This takes us back to a pivotal point in Turkish history: the 1920 Treaty of Sevres that sealed the dissolution of the Ottoman Empire. At that time, the victorious European powers drew up a treaty to dismember the Ottoman Empire by ceding territory to Greece (including the key northern shore of the Dardanelles), giving Armenia more territory than it could manage and creating the conditions for an independent Kurdish state. The West, in essence, had abolished Turkish sovereignty.

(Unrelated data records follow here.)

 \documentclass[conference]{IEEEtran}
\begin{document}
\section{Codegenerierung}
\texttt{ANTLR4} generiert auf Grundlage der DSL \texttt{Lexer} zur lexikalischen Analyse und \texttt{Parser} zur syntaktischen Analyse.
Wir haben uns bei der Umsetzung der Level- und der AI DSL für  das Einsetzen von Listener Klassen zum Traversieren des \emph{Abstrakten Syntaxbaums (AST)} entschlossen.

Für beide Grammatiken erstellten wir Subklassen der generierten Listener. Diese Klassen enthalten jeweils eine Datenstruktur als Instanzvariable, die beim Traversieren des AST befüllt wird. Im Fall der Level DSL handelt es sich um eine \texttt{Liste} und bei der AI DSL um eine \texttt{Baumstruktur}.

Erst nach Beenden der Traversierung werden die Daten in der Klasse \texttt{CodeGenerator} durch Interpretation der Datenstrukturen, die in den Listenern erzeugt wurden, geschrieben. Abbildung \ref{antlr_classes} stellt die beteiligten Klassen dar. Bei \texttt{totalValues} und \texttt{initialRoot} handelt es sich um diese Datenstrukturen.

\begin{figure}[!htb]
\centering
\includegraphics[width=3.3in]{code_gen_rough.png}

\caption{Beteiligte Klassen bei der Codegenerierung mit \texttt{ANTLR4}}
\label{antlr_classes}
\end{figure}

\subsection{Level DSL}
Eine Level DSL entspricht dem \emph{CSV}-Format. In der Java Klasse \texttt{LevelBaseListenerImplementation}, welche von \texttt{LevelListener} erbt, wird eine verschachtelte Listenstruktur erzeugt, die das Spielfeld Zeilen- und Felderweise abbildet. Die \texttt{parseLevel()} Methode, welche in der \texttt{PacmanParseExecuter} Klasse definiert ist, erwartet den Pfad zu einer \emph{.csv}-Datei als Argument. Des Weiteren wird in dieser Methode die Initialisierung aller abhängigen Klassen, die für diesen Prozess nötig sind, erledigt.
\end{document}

These were, of course, unacceptable terms to the Turks who then spent the next three years regaining their territory from the Greeks, Armenians and Kurds and reversing the terms of the treaty to ensure the survival of the Turkish nation-state as opposed to the multiethnic Ottoman Empire. But the damage had still been done. To this day, Turkey is locked into a sort of Sevres syndrome, under which any Western interference in Turkey's ethnic minority issues must be confronted as long as Turkey defines itself by its nationality. So, if Turkey feels the need to set up a sold buffer zone along its border with northern Iraq to contain the Kurds and swoop in with troops when it sees fit, there is little the United States can do to stop it.

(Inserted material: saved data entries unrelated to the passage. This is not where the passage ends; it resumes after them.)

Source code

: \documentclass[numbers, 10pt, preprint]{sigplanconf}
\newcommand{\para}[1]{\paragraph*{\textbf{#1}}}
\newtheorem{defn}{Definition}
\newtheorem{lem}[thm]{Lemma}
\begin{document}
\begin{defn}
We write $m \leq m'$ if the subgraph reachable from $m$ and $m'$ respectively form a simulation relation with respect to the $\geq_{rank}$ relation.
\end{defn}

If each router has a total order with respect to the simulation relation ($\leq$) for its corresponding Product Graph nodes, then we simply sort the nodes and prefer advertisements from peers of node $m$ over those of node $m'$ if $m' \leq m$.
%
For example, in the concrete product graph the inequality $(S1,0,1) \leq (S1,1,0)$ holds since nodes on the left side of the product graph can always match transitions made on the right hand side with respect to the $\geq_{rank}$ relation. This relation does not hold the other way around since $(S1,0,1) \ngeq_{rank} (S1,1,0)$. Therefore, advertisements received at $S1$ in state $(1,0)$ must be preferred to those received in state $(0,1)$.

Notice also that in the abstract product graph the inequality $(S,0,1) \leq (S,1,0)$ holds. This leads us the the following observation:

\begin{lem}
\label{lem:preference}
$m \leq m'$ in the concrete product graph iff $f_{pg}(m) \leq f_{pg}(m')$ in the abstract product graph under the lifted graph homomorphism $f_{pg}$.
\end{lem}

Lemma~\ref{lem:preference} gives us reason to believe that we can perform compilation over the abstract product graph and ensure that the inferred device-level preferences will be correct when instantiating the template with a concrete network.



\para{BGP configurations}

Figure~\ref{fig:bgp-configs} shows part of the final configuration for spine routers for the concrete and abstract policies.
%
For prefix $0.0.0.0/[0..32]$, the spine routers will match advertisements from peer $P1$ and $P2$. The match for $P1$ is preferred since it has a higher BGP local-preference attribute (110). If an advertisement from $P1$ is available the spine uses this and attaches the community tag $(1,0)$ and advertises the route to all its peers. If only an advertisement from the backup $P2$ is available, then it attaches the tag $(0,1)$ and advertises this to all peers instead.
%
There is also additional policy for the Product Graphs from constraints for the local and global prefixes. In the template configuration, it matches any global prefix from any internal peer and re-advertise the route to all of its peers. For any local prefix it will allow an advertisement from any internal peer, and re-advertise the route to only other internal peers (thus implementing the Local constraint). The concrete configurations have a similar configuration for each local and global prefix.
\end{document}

The same argument was taking place in Turkey following the 1991 Gulf War, when the Iraqi Kurds were granted autonomy. Soon enough, Turkey in 1995 sent in 35,000 troops into northern Iraq to crush Kurdish rebels and squash Iraqi Kurdish aspirations for independence. The same episode is repeating itself today, as Iraqi Kurdistan has made strides in attracting foreign investment and extending its autonomy since the 2003 U.S. invasion of Iraq. Turkey opposed the invasion by refusing U.S. access to Turkish military bases, and now is threatening toset up roadblocks along the U.S. military's logistics chain into Iraq and upset Washington's relations with the Kurds.

And this probably is just the beginning. Since the end of the Cold War, Turkey's neighborhood-and its relationship with Washington-has drastically changed. Attempts to become a Central Asian or European power have failed, and the Turks are looking in different directions for opportunities. The Iraq war has proven that U.S. and Turkish security concerns are no longer in lockstep, leading Turkey to re-evaluate its alliance with the United States.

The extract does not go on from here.